Introduction to R for Social Scientists

rm(list=ls())

Today:

Coding skills for social scientists
Research & Data organization

R-architecture

R exists as a base package with a reasonable amount of functionality. Data analysis and graphs The beauty of R: free, versatile, and expandable with packages with canned functions (pre-built implementations of various models).

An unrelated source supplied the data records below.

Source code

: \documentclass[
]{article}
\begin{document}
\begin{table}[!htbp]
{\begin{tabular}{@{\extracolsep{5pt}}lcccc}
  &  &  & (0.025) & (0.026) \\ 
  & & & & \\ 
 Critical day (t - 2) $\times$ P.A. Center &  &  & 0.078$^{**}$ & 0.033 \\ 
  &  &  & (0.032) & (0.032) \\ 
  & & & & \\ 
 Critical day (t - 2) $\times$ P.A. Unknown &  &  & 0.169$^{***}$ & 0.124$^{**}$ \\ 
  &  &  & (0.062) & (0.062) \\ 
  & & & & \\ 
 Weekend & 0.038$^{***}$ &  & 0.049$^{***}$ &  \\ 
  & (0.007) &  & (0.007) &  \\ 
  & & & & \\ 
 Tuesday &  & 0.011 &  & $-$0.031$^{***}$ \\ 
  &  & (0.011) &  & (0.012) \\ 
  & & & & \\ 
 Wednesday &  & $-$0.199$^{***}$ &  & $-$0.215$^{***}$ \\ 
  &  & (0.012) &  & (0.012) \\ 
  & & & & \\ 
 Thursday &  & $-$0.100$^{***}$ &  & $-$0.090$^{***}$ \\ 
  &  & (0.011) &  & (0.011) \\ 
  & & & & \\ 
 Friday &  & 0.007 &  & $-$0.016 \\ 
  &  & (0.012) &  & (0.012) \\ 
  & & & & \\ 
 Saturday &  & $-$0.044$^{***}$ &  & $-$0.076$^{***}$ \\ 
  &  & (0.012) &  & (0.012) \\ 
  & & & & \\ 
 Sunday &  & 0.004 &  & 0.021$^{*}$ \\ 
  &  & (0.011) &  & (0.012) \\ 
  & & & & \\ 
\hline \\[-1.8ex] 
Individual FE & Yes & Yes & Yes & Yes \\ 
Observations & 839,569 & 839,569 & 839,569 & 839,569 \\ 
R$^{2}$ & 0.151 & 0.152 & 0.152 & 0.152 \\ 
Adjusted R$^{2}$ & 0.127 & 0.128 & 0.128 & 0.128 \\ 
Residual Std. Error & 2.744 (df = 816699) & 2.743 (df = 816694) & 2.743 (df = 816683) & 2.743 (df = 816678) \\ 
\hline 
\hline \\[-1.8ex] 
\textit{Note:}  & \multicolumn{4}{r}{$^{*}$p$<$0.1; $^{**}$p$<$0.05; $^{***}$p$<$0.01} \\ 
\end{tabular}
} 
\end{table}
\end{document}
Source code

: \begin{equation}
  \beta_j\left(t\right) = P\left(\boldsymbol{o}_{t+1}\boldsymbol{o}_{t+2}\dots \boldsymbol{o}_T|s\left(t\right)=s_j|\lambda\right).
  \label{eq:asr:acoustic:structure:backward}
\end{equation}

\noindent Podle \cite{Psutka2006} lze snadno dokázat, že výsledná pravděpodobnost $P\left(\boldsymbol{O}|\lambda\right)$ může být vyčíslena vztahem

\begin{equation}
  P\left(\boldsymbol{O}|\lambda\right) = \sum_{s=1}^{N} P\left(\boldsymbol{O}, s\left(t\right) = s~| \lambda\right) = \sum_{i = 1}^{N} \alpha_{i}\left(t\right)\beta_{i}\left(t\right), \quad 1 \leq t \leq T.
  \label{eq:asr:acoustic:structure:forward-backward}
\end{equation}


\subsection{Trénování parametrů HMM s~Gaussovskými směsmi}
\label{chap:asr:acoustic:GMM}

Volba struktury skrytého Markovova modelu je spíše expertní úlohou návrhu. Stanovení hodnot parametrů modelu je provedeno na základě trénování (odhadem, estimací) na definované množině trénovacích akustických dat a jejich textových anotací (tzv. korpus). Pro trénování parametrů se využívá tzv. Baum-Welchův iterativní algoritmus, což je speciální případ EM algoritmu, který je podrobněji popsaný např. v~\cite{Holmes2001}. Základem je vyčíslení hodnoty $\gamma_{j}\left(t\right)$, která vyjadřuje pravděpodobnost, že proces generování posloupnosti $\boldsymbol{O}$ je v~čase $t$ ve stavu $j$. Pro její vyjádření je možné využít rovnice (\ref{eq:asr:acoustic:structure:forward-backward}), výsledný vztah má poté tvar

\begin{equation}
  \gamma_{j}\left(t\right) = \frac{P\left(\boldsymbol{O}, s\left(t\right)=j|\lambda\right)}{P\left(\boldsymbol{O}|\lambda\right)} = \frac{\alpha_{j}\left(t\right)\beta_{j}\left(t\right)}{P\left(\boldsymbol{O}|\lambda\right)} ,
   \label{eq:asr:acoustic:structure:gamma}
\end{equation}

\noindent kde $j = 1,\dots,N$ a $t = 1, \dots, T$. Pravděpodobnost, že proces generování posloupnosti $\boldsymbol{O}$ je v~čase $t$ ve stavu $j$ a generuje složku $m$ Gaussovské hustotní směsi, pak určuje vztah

Any user can write a function or even a package. Don’t know what package you need? The internet is your friend. Try StackExchange or CRAN. https://cran.r-project.org/ https://cran.r-project.org/web/packages/ggplot2/

math<-function(x) {
  x+1
  }

values<-c(0:10)
values

##  [1]  0  1  2  3  4  5  6  7  8  9 10

math(values)

##  [1]  1  2  3  4  5  6  7  8  9 10 11

plot(curve(math, xlim=c(0,12), ylab="Function Values"))

RStudio Environment TOUR

Work space
Menus
Command line

pibic<-c("Isabela", "Victor Hugo", "Ana", "Rob"); pibic
pibic2<-pibic[pibic != "Rob"]; pibic2
pibic<-c(pibic, "André"); pibic

R iS CASe SeNsItiVe

Creating Scripts

Lesson 1: Comment on your code using the ‘#’ symbol. Sections: # —- or ##### (open or close)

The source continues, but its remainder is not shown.